Make healthy meal choices
“Use this time to cook fresh, nutrient-rich meals that you wouldn’t usually have the time for,” says nutritionist Emily Hyland (omnomhealth.co.uk). “Incorporate a variety of different coloured fruits and vegetables. Smoothies would be a good idea too. They’re a great way of getting goodness in and don’t take too much time.”
Louise Westra adds: “A lighter eating regime focused on eating all the colours of the rainbow and 10 servings of fruit and veg a day will support the body in detoxification and elimination. Consider plant-based only for a few days and avoid starchy carbohydrates like bread, pasta, cake and biscuits.”
If you want to give your digestive system a break, Louise suggests “eating earlier than usual to ensure an overnight fast of 12 hours minimum. This allows ‘autophagy’, the cellular housekeeping of the body, to take place and is hugely beneficial for our body and its ability to optimise detoxification”. She continues: “On rising, drink room-temperature water with freshly squeezed lemon, lime or pink grapefruit juice in it. This can also be drunk intermittently through the day to replace tea and coffee. If wanting to avoid soft drinks then use freshly squeezed citrus with a sparkling water as an alternative.

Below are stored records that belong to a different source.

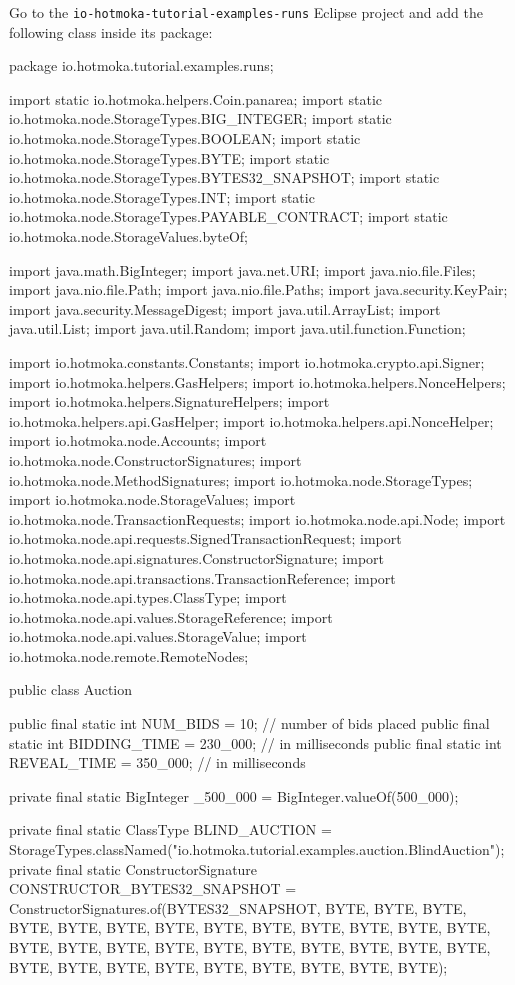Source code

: Go to the \texttt{io-hotmoka-tutorial-examples-runs} Eclipse project and add the following
class inside its package:
%
\begin{codebox}\begin{javalst}
package io.hotmoka.tutorial.examples.runs;

import static io.hotmoka.helpers.Coin.panarea;
import static io.hotmoka.node.StorageTypes.BIG_INTEGER;
import static io.hotmoka.node.StorageTypes.BOOLEAN;
import static io.hotmoka.node.StorageTypes.BYTE;
import static io.hotmoka.node.StorageTypes.BYTES32_SNAPSHOT;
import static io.hotmoka.node.StorageTypes.INT;
import static io.hotmoka.node.StorageTypes.PAYABLE_CONTRACT;
import static io.hotmoka.node.StorageValues.byteOf;

import java.math.BigInteger;
import java.net.URI;
import java.nio.file.Files;
import java.nio.file.Path;
import java.nio.file.Paths;
import java.security.KeyPair;
import java.security.MessageDigest;
import java.util.ArrayList;
import java.util.List;
import java.util.Random;
import java.util.function.Function;

import io.hotmoka.constants.Constants;
import io.hotmoka.crypto.api.Signer;
import io.hotmoka.helpers.GasHelpers;
import io.hotmoka.helpers.NonceHelpers;
import io.hotmoka.helpers.SignatureHelpers;
import io.hotmoka.helpers.api.GasHelper;
import io.hotmoka.helpers.api.NonceHelper;
import io.hotmoka.node.Accounts;
import io.hotmoka.node.ConstructorSignatures;
import io.hotmoka.node.MethodSignatures;
import io.hotmoka.node.StorageTypes;
import io.hotmoka.node.StorageValues;
import io.hotmoka.node.TransactionRequests;
import io.hotmoka.node.api.Node;
import io.hotmoka.node.api.requests.SignedTransactionRequest;
import io.hotmoka.node.api.signatures.ConstructorSignature;
import io.hotmoka.node.api.transactions.TransactionReference;
import io.hotmoka.node.api.types.ClassType;
import io.hotmoka.node.api.values.StorageReference;
import io.hotmoka.node.api.values.StorageValue;
import io.hotmoka.node.remote.RemoteNodes;

public class Auction {

  public final static int NUM_BIDS = 10; // number of bids placed
  public final static int BIDDING_TIME = 230_000; // in milliseconds
  public final static int REVEAL_TIME = 350_000; // in milliseconds

  private final static BigInteger _500_000 = BigInteger.valueOf(500_000);

  private final static ClassType BLIND_AUCTION
    = StorageTypes.classNamed("io.hotmoka.tutorial.examples.auction.BlindAuction");
  private final static ConstructorSignature CONSTRUCTOR_BYTES32_SNAPSHOT
    = ConstructorSignatures.of(BYTES32_SNAPSHOT,
      BYTE, BYTE, BYTE, BYTE, BYTE, BYTE, BYTE, BYTE,
      BYTE, BYTE, BYTE, BYTE, BYTE, BYTE, BYTE, BYTE,
      BYTE, BYTE, BYTE, BYTE, BYTE, BYTE, BYTE, BYTE,
      BYTE, BYTE, BYTE, BYTE, BYTE, BYTE, BYTE, BYTE);

}
\end{javalst}
\end{codebox}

Allow your body to come to wakefulness and transition into daytime activities and avoid food for the first hour after waking at least – this continues the process of autophagy.”
Practise mindful eating
“Our digestive systems are the unsung heroes of our bodies, working around the clock to keep our digestion ticking over,” says Emily. “The microorganisms that live in our gut (billions of them!) play a huge role not just in our digestive health, but our health overall, from helping to absorb important nutrients to protecting us from harmful bacteria.
Whilst it is important to make sure we’re nourishing ourselves with plenty of gut-supportive foods, we also need to make sure we’re keeping our stress levels in check as a balanced lifestyle is just as important for our digestion. When our body is stressed, our digestive system almost entirely shuts down, and we aren’t able to absorb the nutrients from our food properly. Taking time to sit down, chew our food and avoid distractions in the form of phones and laptops helps activate our parasympathetic nervous system, also known as ‘rest and digest’ mode. Before you start your meal, take a moment to breathe and bring yourself to the present moment, allowing your body to consciously slow down.”
“Make your meal-times more of a ritual and lay a table, use your best plates and serving dishes,” says Louise. “Take more time with your food and chew each mouthful with conscious attention, which helps to ensure better digestive processes and ultimately supports detox lower down the tract.”
5 steps to creating the perfect smoothie
Fill up on fruit and veggie goodness with these top smoothie tips from Emily Hyland.
1 Start with a base
Unsweetened coconut milk and nut milks are my favourite but coconut water and kefir work well too.
2 Go green
Add in one or two handfuls of leafy greens. Mix it up if you can as different plants offer different health benefits. There are plenty of fantastic and often-forgotten greens out there. Spring greens, romaine lettuce, kale and spinach are all good options.
3 Add healthy fats
Add in some healthy fats to keep your blood sugar levels balanced. Try half an avocado, coconut meal, a tablespoon or two of yogurt or unsweetened nut butter.
4 Add a little sweetness
Fresh or frozen fruit can help add a little sweetness. Some great fruit bases include strawberries, blueberries, cherries and apples.
5 Add a boost
Follow the first four steps and you’ve got yourself a nutritious smoothie! But for added flavour and nutrition, consider a few additions such as protein powder, hemp seeds, chia seeds and flaxseeds.
Try some spices too – cinnamon, turmeric and ginger are packed with goodness.